Na esfera do consumo Zelizer alega que acontece o mesmo: existe um esforço de padronização e um de diferenciação; por um lado os produtos (em sua maioria) têm sua produção centralizada, são produzidos em massa, mas, por outro lado, o uso, os significados e as ressignificações atribuídas a eles constitui um lado não excludente do mesmo processo. Seja pela customizações (por exemplo, a forma que determinas pessoas usam um mesmo boné — virado para frente, para trás ou para o lado) ou pelos mercados segmentados (McDonalds Kosher, por exemplo), mesmo a produção em massa de um produto não é totalmente homogeneizante. A produção em massa, no máximo, tem um primeiro momento de profusão e uma temporária predominância, mas cai inevitavelmente na diferenciação ao estar nas mãos das pessoas. Assim, para compreendermos o consumo temos que considerar o quão significativo é a penetração das relações sociais nos processo econômicos, as formas de uso e valores das pessoas em relação aos bens.
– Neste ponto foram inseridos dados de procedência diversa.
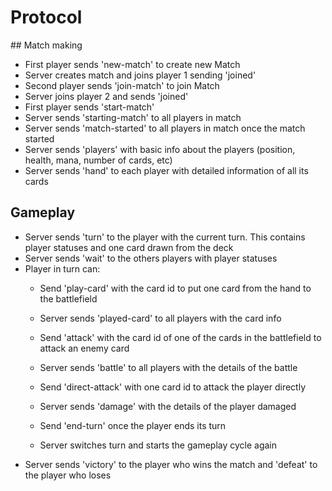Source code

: # Protocol

## Match making

* First player sends 'new-match' to create new Match
* Server creates match and joins player 1 sending 'joined'
* Second player sends 'join-match' to join Match
* Server joins player 2 and sends 'joined'
* First player sends 'start-match'
* Server sends 'starting-match' to all players in match
* Server sends 'match-started' to all players in match once the match started
* Server sends 'players' with basic info about the players (position, health, mana, number of cards, etc)
* Server sends 'hand' to each player with detailed information of all its cards

## Gameplay

* Server sends 'turn' to the player with the current turn. This contains player statuses and one card drawn from the deck
* Server sends 'wait' to the others players with player statuses
* Player in turn can:
  * Send 'play-card' with the card id to put one card from the hand to the battlefield
  * Server sends 'played-card' to all players with the card info

  * Send 'attack' with the card id of one of the cards in the battlefield to attack an enemy card
  * Server sends 'battle' to all players with the details of the battle

  * Send 'direct-attack' with one card id to attack the player directly
  * Server sends 'damage' with the details of the player damaged

  * Send 'end-turn' once the player ends its turn
  * Server switches turn and starts the gameplay cycle again
* Server sends 'victory' to the player who wins the match and 'defeat' to the player who loses


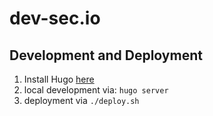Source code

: # dev-sec.io

## Development and Deployment

1. Install Hugo [here](https://gohugo.io/getting-started/installing/)
2. local development via: `hugo server`
3. deployment via `./deploy.sh`

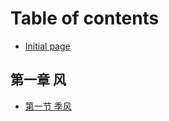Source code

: # Table of contents

* [Initial page](README.md)

## 第一章 风

* [第一节 季风](di-yi-zhang-feng/di-yi-jie-ji-feng.md)


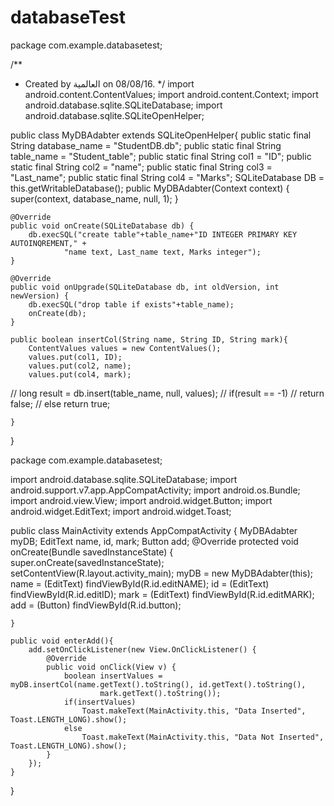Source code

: # databaseTest

package com.example.databasetest;

/**
 * Created by العالمية on 08/08/16.
 */
import android.content.ContentValues;
import android.content.Context;
import android.database.sqlite.SQLiteDatabase;
import android.database.sqlite.SQLiteOpenHelper;

public class MyDBAdabter extends SQLiteOpenHelper{
    public static final String database_name = "StudentDB.db";
    public static final String table_name = "Student_table";
    public static final String col1 = "ID";
    public static final String col2 = "name";
    public static final String col3 = "Last_name";
    public static final String col4 = "Marks";
    SQLiteDatabase DB = this.getWritableDatabase();
    public MyDBAdabter(Context context) {
        super(context, database_name, null, 1);
    }

    @Override
    public void onCreate(SQLiteDatabase db) {
        db.execSQL("create table"+table_name+"ID INTEGER PRIMARY KEY AUTOINQREMENT," +
                "name text, Last_name text, Marks integer");
    }

    @Override
    public void onUpgrade(SQLiteDatabase db, int oldVersion, int newVersion) {
        db.execSQL("drop table if exists"+table_name);
        onCreate(db);
    }

    public boolean insertCol(String name, String ID, String mark){
        ContentValues values = new ContentValues();
        values.put(col1, ID);
        values.put(col2, name);
        values.put(col4, mark);

//        long result = db.insert(table_name, null, values);
//            if(result == -1)
//                return false;
//            else
                return true;

    }
}


package com.example.databasetest;

import android.database.sqlite.SQLiteDatabase;
import android.support.v7.app.AppCompatActivity;
import android.os.Bundle;
import android.view.View;
import android.widget.Button;
import android.widget.EditText;
import android.widget.Toast;

public class MainActivity extends AppCompatActivity {
MyDBAdabter myDB;
    EditText name, id, mark;
    Button add;
    @Override
    protected void onCreate(Bundle savedInstanceState) {
        super.onCreate(savedInstanceState);
        setContentView(R.layout.activity_main);
        myDB = new MyDBAdabter(this);
        name = (EditText) findViewById(R.id.editNAME);
        id = (EditText) findViewById(R.id.editID);
        mark = (EditText) findViewById(R.id.editMARK);
        add = (Button) findViewById(R.id.button);

    }

    public void enterAdd(){
        add.setOnClickListener(new View.OnClickListener() {
            @Override
            public void onClick(View v) {
                boolean insertValues = myDB.insertCol(name.getText().toString(), id.getText().toString(),
                        mark.getText().toString());
                if(insertValues)
                    Toast.makeText(MainActivity.this, "Data Inserted", Toast.LENGTH_LONG).show();
                else
                    Toast.makeText(MainActivity.this, "Data Not Inserted", Toast.LENGTH_LONG).show();
            }
        });
    }
}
Ao meu ver, a grande contribuição de Zelizer está no conjunto que evita uma dicotomização (social/mercado, quente/frio, bom/ruim, subjetivo/objetivo), um conjunto que não recrimina nem o mercado e nem a cultura de consumo, e, por fim, um conjunto que consegue aliviar as diferenças entre a Economia Neoclássica (que tem muito a ver com a teoria da escolha racional) e a Nova Sociologia Econômica (que busca estudar uma dimensão socializadora no mercado) ao equilibrar a análise do indivíduo e suas subjetividades com a das instituições e suas objetividades de forma não-excludente e, portanto, mais rica. E digo isso pois vejo as bases dessas duas áreas historicamente rivais e, ao mesmo tempo, muito contundentes com a realidade — o mérito de Zelizer é resolver essa situação teórica paradoxal de forma a conciliar as bases dessa contradição, eliminando, assim, a própria contradição.